Work required:
Only the lines holding the string "level" are needed; copy each of them from the data.

(Recorded data)
━━━━━━━━━━━━━━━━━━━━
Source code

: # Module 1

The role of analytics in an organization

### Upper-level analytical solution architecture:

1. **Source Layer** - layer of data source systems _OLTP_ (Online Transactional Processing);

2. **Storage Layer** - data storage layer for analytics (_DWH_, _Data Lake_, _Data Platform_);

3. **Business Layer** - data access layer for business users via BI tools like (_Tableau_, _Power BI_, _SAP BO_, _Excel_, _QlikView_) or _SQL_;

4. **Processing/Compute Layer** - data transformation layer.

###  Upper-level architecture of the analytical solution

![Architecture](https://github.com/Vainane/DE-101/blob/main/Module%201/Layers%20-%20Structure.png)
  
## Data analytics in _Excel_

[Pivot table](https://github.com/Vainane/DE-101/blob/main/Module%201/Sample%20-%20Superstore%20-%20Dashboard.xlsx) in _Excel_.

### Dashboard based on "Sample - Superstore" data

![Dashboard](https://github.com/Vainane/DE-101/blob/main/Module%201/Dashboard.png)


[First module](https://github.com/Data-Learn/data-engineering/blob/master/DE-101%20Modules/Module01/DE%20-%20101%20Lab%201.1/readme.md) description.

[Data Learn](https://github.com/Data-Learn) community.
━━━━━━━━━━━━━━━━━━━━
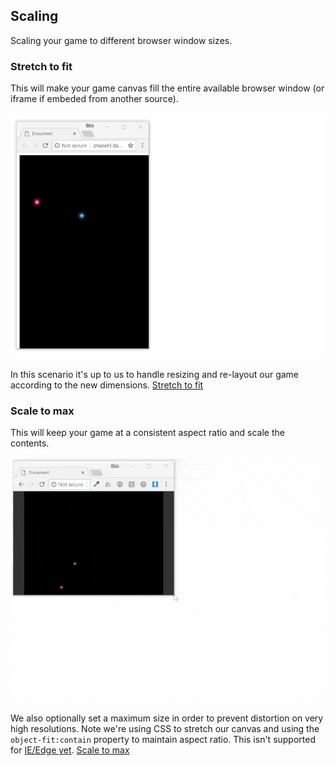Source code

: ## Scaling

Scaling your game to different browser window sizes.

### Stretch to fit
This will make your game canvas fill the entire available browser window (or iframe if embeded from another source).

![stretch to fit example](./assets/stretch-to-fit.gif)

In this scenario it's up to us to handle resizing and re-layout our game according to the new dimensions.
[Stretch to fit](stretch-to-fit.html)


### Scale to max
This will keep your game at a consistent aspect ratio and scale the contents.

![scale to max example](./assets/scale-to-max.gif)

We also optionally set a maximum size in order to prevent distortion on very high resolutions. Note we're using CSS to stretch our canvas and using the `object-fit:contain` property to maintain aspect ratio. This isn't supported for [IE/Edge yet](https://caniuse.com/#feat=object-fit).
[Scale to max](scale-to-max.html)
━━━━━━━━━━━━━━━━━━━━
Response to the exercise:
### Upper-level analytical solution architecture:
###  Upper-level architecture of the analytical solution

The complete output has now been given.